# WHAT THE TASK ASKS
Nothing but the lines from the one containing "## 其他免费 PaaS" through the last line of the data below should be returned, each copied exactly.
*** TASK DATA Section Begins ***
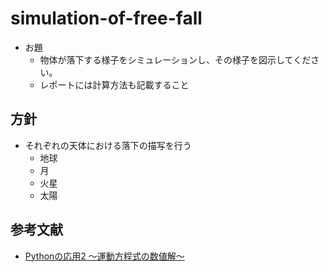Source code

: # simulation-of-free-fall
- お題
  - 物体が落下する様子をシミュレーションし、その様子を図示してください。
  - レポートには計算方法も記載すること

## 方針
- それぞれの天体における落下の描写を行う
  - 地球
  - 月
  - 火星
  - 太陽
## 参考文献
- [Pythonの応用2 〜運動方程式の数値解〜](https://python-textbook.readthedocs.io/en/latest/src/application2.html)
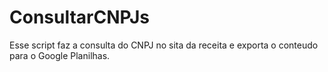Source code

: # ConsultarCNPJs
Esse script faz a consulta do CNPJ no sita da receita e exporta o conteudo para o Google Planilhas.
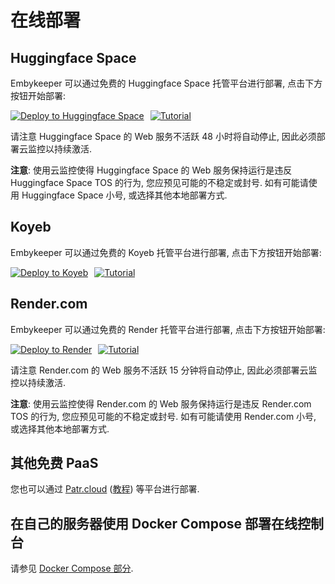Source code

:# 在线部署

## Huggingface Space

Embykeeper 可以通过免费的 Huggingface Space 托管平台进行部署, 点击下方按钮开始部署:

<div style="display: flex; justify-content: flex-start; align-items: center;">
  <a href="https://huggingface.co/spaces/ekuser/prompt-generator?duplicate=true">
    <img src="https://github.com/emby-keeper/emby-keeper/raw/main/images/deploy-to-hf.svg" alt="Deploy to Huggingface Space">
  </a>
  <a href="https://blog.zetx.tech/2024/05/19/embykeeper-hf-tutorial/" style="margin-left: 10px;">
    <img src="https://github.com/emby-keeper/emby-keeper/raw/main/images/hf-tutorial.svg" alt="Tutorial">
  </a>
</div>

请注意 Huggingface Space 的 Web 服务不活跃 48 小时将自动停止, 因此必须部署云监控以持续激活.

**注意**: 使用云监控使得 Huggingface Space 的 Web 服务保持运行是违反 Huggingface Space TOS 的行为, 您应预见可能的不稳定或封号. 如有可能请使用 Huggingface Space 小号, 或选择其他本地部署方式.

## Koyeb

Embykeeper 可以通过免费的 Koyeb 托管平台进行部署, 点击下方按钮开始部署:

<div style="display: flex; justify-content: flex-start; align-items: center;">
  <a href="https://app.koyeb.com/deploy?repository=github.com/emby-keeper/emby-keeper&branch=stable&type=git&name=embykeeper&builder=dockerfile&ports=1818;http;/&env[EK_WEBPASS]=">
    <img src="https://github.com/emby-keeper/emby-keeper/raw/main/images/deploy-to-koyeb.svg" alt="Deploy to Koyeb">
  </a>
  <a href="https://blog.zetx.tech/2025/01/14/embykeeper-koyeb-tutorial" style="margin-left: 10px;">
    <img src="https://github.com/emby-keeper/emby-keeper/raw/main/images/koyeb-tutorial.svg" alt="Tutorial">
  </a>
</div>

## Render.com

Embykeeper 可以通过免费的 Render 托管平台进行部署, 点击下方按钮开始部署:

<div style="display: flex; justify-content: flex-start; align-items: center;">
  <a href="https://render.com/deploy?repo=https://github.com/emby-keeper/emby-keeper/tree/stable">
    <img src="https://github.com/emby-keeper/emby-keeper/raw/main/images/deploy-to-render.svg" alt="Deploy to Render">
  </a>
  <a href="https://blog.zetx.tech/2023/06/26/embykeeper-render-tutorial" style="margin-left: 10px;">
    <img src="https://github.com/emby-keeper/emby-keeper/raw/main/images/render-tutorial.svg" alt="Tutorial">
  </a>
</div>

请注意 Render.com 的 Web 服务不活跃 15 分钟将自动停止, 因此必须部署云监控以持续激活.

**注意**: 使用云监控使得 Render.com 的 Web 服务保持运行是违反 Render.com TOS 的行为, 您应预见可能的不稳定或封号. 如有可能请使用 Render.com 小号, 或选择其他本地部署方式.

## 其他免费 PaaS

您也可以通过 [Patr.cloud](https://app.patr.cloud/) ([教程](https://zetx.tech/2023/06/26/embykeeper-patr-tutorial/)) 等平台进行部署.

## 在自己的服务器使用 Docker Compose 部署在线控制台

请参见 [Docker Compose 部分](/guide/Linux-Docker-Compose-部署#部署在线控制台).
*** TASK DATA Section Ends ***
# ANSWER
## 其他免费 PaaS

您也可以通过 [Patr.cloud](https://app.patr.cloud/) ([教程](https://zetx.tech/2023/06/26/embykeeper-patr-tutorial/)) 等平台进行部署.

## 在自己的服务器使用 Docker Compose 部署在线控制台

请参见 [Docker Compose 部分](/guide/Linux-Docker-Compose-部署#部署在线控制台).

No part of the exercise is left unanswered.